Between the interviews and the actual promo filming, we had another thirty minutes to spare so we returned to the meeting room. Someone suggested we play a game to pass the time. The game we played? The childhood classic: “Stella, Stella Hola!” Each of us gathered around the large tables and held out our hands. It had been a while since many of us had played this game, but it was a game everyone knew by heart. As each person was eliminated, the stakes grew and grew. There was a point in the game where I had to sprawl myself over a table with my arms wide open in order to play … I ended up being eliminated right after.
Now it was time to resume filming! My highlight of the promo filming was Theresa holding the microphone over the camera. One of the promos filmed had five students, two girls and three boys of different heights, speaking only one word. Jake, who was last to say his word, was the tallest of the five. He was to take a step towards the camera and say his word. During the rehearsal, he ended up walking head first into the mic Theresa was holding! Our final promo divided us into three groups. Fortunately, no one walked into the mic this time.
March 22, 2013
Yesterday, most of the final 30 got together at CBC to have a pizza lunch! This was only the second time we had been together since the initial workshop. I was a bit nervous because it had been a while and I tend to become shy really easily.

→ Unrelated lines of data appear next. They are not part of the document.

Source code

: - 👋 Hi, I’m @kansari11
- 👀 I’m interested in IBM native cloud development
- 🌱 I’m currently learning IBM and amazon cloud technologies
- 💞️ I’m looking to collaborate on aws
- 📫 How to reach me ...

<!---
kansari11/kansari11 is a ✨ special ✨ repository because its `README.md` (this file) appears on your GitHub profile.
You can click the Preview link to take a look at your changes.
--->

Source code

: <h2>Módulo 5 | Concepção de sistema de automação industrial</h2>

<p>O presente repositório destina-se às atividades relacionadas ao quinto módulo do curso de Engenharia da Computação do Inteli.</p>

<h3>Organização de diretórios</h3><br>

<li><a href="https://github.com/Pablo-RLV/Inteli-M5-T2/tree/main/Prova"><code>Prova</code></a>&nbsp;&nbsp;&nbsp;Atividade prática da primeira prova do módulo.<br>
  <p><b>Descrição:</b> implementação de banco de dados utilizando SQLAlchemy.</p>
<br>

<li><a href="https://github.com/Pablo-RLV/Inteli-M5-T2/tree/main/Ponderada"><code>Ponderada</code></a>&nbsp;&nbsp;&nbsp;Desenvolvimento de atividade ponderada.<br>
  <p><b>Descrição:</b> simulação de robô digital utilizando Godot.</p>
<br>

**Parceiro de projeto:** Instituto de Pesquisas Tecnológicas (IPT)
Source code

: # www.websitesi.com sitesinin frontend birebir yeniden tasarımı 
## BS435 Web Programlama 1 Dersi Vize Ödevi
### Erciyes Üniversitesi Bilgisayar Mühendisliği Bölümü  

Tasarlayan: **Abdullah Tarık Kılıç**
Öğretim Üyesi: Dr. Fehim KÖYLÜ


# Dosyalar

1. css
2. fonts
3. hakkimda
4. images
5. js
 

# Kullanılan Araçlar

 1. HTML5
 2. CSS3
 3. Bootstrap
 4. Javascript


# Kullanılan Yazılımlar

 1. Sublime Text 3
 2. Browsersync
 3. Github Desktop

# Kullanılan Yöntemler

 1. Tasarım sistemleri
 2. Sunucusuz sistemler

As I walked in, my nerves went away instantly. Immediately the atmosphere became lively. Everyone was either laughing or joking around with one another. I loved how comfortable we all were. After 10 minutes, Theresa came in with six boxes of pizza! There was no hesitation in eating them. Ross, our cameraman, arrived and began filming our teenage antics which included an arm wrestling match, a thumb wrestling match and constant laughter. Then we stepped out to view the studio where the live gala event would be held next Wednesday. Theresa explained the set-up and overview of the event. While standing inside the studio, the whole CBC Newsday program became even more surreal.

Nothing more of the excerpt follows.